Kurt Cobain e i Nirvana, Unplugged 1993.

MTV Unplugged in New York è tuttavia, forse, l’ultimo (quando non l’unico) momento di connessione di Kurt Cobain con il pubblico: messo a nudo, con la sua musica e le sue parole eccezionalmente svestite dai soliti artifizi grunge, schiette, crude e oneste, gli ascoltatori possono concentrarsi non solo su ciò che Kurt Cobain dice, ma soprattutto sulla veracità della performance, e per i più attenti, sulla testimonianza del contrasto interiore di un Pesci irrimediabilmente sfinito dai legami che lo tengono ancorato a terra, e che non desidera altro che di galleggiare nella trascendenza della propria poesia, anche fino alla perdita del sé, percepibile per un secondo nel penetrantissimo sguardo, quasi impaurito, sulle note finali dell’ultimo brano Where did you sleep last night?

NOTE DELL’AUTORE:

1 Sebbene il testo ufficiale riporti il termine cancer con l’iniziale minuscola, il gioco di parole con Cancer, segno zodiacale di Courtney Love cui la canzone è polemicamente dedicata, appare discretamente evidente e merita quantomeno una segnalazione.

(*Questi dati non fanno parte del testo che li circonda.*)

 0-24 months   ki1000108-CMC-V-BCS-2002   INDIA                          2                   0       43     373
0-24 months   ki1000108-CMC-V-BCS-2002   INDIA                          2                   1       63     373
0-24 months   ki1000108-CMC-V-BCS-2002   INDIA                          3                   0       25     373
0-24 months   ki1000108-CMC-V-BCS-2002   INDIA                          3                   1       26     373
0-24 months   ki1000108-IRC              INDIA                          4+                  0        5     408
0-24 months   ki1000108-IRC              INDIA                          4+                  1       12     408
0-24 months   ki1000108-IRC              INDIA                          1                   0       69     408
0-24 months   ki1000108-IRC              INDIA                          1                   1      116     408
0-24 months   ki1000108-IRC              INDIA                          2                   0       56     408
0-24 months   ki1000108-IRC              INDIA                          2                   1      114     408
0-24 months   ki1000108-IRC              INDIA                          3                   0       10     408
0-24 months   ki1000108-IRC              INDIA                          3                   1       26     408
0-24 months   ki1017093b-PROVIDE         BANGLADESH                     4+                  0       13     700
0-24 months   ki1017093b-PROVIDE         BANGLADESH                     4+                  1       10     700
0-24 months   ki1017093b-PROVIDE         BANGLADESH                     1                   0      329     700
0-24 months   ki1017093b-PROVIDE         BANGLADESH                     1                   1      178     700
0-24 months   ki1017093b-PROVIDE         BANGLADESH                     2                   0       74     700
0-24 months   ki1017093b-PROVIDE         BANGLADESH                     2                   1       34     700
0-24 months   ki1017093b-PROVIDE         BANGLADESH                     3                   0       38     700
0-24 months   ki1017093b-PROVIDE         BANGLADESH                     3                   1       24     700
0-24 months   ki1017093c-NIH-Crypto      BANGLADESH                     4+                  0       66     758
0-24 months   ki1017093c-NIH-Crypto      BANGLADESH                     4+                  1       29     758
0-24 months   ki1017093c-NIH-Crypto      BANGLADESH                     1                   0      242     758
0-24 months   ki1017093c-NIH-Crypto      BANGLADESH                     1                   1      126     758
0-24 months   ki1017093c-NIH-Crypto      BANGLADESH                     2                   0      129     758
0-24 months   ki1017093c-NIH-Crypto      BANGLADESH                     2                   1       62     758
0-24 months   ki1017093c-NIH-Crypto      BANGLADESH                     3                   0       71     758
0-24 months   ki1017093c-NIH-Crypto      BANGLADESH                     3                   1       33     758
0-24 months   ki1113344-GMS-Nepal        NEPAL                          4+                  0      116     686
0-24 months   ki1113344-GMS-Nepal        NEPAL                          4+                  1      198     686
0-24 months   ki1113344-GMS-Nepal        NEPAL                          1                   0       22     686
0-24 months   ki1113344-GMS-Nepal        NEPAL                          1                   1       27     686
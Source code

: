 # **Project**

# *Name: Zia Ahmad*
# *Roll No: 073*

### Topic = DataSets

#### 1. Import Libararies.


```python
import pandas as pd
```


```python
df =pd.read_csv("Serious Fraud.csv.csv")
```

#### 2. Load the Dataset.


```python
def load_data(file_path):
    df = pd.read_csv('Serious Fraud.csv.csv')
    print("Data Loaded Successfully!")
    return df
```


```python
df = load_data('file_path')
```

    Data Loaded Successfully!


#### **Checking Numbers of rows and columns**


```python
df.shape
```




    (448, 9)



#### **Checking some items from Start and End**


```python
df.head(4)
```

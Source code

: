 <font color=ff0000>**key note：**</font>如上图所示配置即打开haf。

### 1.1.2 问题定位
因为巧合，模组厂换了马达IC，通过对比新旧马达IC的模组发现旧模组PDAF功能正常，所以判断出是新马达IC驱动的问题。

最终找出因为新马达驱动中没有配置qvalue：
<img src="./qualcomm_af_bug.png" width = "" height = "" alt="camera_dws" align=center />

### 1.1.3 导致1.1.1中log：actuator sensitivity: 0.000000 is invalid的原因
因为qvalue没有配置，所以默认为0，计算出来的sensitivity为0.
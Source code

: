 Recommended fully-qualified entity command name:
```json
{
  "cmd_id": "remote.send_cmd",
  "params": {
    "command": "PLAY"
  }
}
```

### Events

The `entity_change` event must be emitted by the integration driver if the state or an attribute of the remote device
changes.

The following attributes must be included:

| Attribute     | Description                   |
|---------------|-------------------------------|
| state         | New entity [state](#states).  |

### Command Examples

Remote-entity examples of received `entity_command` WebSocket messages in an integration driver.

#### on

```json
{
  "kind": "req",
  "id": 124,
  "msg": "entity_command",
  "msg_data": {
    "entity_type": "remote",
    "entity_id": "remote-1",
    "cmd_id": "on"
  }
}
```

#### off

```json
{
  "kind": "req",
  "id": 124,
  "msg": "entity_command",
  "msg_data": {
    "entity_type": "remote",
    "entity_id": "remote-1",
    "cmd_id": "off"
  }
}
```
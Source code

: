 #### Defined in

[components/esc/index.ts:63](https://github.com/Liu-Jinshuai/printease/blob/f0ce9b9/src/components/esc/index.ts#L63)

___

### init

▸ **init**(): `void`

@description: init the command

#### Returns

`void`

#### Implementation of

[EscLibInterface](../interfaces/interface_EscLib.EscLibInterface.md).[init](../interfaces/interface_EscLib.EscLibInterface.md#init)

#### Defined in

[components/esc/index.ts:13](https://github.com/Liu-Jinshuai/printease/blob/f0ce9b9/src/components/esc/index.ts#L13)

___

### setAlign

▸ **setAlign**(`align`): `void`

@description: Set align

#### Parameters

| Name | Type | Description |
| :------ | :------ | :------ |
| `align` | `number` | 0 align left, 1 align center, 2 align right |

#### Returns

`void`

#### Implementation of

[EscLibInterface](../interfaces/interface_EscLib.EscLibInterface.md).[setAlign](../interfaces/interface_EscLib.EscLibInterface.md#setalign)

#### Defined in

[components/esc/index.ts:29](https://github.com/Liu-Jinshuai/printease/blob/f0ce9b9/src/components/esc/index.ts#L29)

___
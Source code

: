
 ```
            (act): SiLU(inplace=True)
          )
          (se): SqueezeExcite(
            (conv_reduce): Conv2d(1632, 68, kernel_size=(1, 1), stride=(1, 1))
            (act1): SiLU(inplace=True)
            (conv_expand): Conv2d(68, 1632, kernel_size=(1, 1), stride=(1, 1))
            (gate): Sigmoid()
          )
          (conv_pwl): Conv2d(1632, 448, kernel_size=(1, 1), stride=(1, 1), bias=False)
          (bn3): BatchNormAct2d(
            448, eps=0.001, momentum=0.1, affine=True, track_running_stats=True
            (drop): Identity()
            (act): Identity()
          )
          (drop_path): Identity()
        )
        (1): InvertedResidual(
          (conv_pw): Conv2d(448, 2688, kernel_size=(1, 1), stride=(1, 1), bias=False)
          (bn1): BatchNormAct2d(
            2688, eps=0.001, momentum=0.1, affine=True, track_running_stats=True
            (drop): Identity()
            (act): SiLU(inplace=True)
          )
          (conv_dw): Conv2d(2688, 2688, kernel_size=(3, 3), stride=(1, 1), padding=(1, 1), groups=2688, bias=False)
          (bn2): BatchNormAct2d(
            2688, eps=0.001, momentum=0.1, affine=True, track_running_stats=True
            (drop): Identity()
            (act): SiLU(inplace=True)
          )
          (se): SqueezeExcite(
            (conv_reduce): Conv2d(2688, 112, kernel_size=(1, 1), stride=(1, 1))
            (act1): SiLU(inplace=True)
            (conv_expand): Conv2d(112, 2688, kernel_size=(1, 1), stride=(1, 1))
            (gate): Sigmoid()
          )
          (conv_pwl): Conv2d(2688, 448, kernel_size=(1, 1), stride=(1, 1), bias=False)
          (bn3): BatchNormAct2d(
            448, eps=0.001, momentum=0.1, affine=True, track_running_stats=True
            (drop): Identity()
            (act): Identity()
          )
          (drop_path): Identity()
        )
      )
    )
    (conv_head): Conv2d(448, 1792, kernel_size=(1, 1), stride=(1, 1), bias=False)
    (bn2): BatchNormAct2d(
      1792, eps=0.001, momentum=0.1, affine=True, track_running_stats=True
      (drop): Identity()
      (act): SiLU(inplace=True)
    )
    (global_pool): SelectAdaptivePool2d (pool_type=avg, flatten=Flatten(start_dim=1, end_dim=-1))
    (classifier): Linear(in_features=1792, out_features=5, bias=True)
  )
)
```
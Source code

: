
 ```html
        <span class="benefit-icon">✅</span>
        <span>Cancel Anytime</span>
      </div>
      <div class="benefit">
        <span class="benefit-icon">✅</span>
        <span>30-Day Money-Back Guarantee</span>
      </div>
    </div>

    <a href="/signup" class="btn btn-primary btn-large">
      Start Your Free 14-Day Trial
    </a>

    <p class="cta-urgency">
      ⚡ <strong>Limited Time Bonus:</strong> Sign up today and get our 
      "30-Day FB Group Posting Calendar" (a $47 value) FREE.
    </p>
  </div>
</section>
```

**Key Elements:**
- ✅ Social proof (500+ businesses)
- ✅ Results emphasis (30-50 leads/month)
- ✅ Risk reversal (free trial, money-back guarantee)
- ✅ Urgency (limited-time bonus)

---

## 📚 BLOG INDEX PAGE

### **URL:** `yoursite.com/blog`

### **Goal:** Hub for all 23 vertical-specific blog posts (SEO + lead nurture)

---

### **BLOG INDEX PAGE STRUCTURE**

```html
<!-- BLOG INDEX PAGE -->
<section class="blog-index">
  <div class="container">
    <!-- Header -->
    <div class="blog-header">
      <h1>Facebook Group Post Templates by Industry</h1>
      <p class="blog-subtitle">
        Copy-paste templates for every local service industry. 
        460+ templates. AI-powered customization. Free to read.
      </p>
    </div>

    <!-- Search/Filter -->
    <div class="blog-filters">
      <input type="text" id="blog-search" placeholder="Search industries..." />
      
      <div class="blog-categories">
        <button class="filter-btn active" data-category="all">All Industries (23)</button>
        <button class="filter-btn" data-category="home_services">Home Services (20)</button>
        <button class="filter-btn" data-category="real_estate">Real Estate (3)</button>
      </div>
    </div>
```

2 Nelle parole del giornalista di Time, Christopher John Farley, «nonostante le paure di alcuni fan, i Nirvana non erano andati verso il mainstream, ma In Utero avrebbe di nuovo costretto il mainstream ad andare verso i Nirvana», diventando cinque volte disco di platino (cfr. C. J. Farley, To the End of Grunge, in Time, Sept. 20 1993; https://web.archive.org/web/20110424063121/http://www.time.com/time/magazine/article/0%2C9171%2C979260%2C00.html).

3 Vd. https://www.youtube.com/watch?v=WUw.

4 Vd. https://www.avclub.com/dave-grohl-1798209638.

5 Vd. https://www.theringer.com/music/2018/11/14/18087878/nirvana-unplugged-oral-history-kurt-cobain.

6 Vd. Vorrei prendermi il merito di questa deliziosa descrizione, ma appartiene ad un ignoto utente di Youtube.